Source material →
┏━━
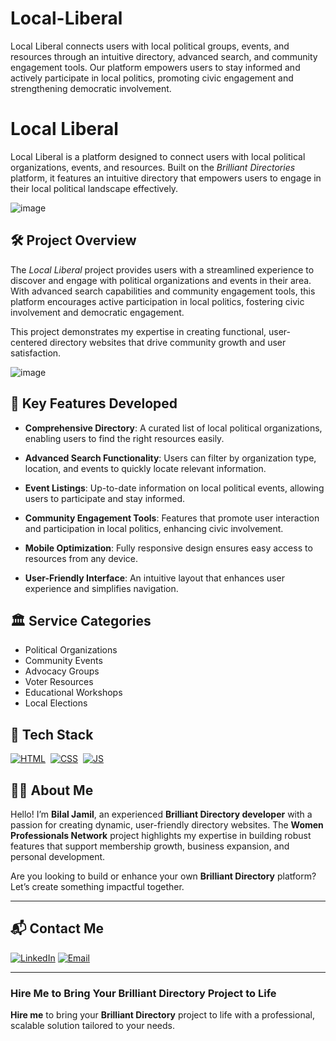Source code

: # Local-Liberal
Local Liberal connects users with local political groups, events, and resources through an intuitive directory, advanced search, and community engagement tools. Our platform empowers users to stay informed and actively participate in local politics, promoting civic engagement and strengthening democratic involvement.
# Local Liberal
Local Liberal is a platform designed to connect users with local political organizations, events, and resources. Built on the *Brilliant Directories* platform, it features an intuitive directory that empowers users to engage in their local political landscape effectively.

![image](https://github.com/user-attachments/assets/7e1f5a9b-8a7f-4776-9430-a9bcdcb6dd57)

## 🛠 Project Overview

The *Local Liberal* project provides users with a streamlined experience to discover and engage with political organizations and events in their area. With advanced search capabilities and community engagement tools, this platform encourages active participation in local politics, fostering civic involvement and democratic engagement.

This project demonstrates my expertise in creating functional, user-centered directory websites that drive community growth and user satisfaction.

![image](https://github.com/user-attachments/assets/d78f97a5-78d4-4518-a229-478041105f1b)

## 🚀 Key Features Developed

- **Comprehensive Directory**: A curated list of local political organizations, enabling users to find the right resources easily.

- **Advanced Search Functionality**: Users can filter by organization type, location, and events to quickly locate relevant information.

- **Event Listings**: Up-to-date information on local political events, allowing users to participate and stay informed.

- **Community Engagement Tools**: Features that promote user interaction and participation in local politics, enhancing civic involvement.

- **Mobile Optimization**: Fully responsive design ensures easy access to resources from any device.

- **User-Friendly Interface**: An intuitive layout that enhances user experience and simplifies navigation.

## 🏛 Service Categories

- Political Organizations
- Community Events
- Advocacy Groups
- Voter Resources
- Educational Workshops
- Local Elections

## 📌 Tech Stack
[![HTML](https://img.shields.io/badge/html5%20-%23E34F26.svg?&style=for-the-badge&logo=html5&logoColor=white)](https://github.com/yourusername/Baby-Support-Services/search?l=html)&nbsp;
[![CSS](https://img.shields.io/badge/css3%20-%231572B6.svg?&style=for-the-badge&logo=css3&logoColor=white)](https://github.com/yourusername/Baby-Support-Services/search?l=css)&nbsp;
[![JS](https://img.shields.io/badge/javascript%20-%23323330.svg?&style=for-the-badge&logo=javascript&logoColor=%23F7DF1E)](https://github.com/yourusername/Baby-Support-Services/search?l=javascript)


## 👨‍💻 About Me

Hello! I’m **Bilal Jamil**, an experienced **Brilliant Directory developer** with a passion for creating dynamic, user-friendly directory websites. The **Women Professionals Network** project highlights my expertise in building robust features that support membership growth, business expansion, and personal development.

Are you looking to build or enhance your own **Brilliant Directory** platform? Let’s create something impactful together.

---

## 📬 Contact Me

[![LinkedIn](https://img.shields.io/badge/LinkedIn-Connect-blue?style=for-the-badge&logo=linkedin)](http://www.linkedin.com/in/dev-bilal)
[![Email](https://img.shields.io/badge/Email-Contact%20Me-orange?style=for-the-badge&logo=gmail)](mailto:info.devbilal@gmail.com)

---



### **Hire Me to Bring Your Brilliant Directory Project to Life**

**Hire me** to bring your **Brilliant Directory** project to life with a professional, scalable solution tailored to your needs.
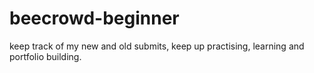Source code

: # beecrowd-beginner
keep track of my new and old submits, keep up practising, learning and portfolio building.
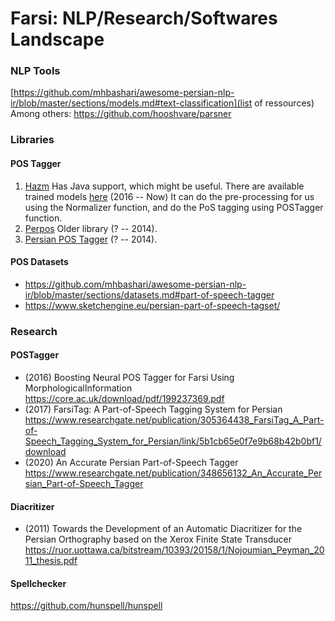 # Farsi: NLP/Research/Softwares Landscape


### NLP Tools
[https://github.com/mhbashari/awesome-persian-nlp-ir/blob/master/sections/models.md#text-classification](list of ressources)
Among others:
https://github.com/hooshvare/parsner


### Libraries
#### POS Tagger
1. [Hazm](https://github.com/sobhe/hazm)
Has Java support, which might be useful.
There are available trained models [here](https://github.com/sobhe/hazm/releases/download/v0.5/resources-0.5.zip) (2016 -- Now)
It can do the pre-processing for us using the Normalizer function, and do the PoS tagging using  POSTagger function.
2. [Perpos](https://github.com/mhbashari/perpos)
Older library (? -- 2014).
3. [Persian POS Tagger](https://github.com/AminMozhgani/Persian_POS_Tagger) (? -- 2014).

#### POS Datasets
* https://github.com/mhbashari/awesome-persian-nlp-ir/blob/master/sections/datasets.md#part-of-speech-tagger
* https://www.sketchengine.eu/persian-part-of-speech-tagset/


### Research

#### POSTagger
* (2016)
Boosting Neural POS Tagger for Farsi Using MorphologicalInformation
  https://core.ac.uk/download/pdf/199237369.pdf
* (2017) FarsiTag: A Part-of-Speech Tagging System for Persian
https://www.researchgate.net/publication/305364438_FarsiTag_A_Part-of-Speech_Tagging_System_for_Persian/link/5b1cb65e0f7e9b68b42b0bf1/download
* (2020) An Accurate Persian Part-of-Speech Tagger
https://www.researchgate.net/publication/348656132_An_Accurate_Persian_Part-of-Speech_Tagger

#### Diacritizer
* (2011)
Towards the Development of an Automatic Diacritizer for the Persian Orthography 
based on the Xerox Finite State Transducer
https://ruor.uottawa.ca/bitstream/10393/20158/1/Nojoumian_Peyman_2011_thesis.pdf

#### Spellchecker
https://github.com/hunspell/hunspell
┗━━
Exercise goal → Transcribe, from the records above, the first line and every line after it up to and including the line with "- **Advanced Search"; omit pictures.

Response to the exercise →
Source code

: # Local-Liberal
Local Liberal connects users with local political groups, events, and resources through an intuitive directory, advanced search, and community engagement tools. Our platform empowers users to stay informed and actively participate in local politics, promoting civic engagement and strengthening democratic involvement.
# Local Liberal
Local Liberal is a platform designed to connect users with local political organizations, events, and resources. Built on the *Brilliant Directories* platform, it features an intuitive directory that empowers users to engage in their local political landscape effectively.

![image](https://github.com/user-attachments/assets/7e1f5a9b-8a7f-4776-9430-a9bcdcb6dd57)

## 🛠 Project Overview

The *Local Liberal* project provides users with a streamlined experience to discover and engage with political organizations and events in their area. With advanced search capabilities and community engagement tools, this platform encourages active participation in local politics, fostering civic involvement and democratic engagement.

This project demonstrates my expertise in creating functional, user-centered directory websites that drive community growth and user satisfaction.

![image](https://github.com/user-attachments/assets/d78f97a5-78d4-4518-a229-478041105f1b)

## 🚀 Key Features Developed

- **Comprehensive Directory**: A curated list of local political organizations, enabling users to find the right resources easily.

- **Advanced Search Functionality**: Users can filter by organization type, location, and events to quickly locate relevant information.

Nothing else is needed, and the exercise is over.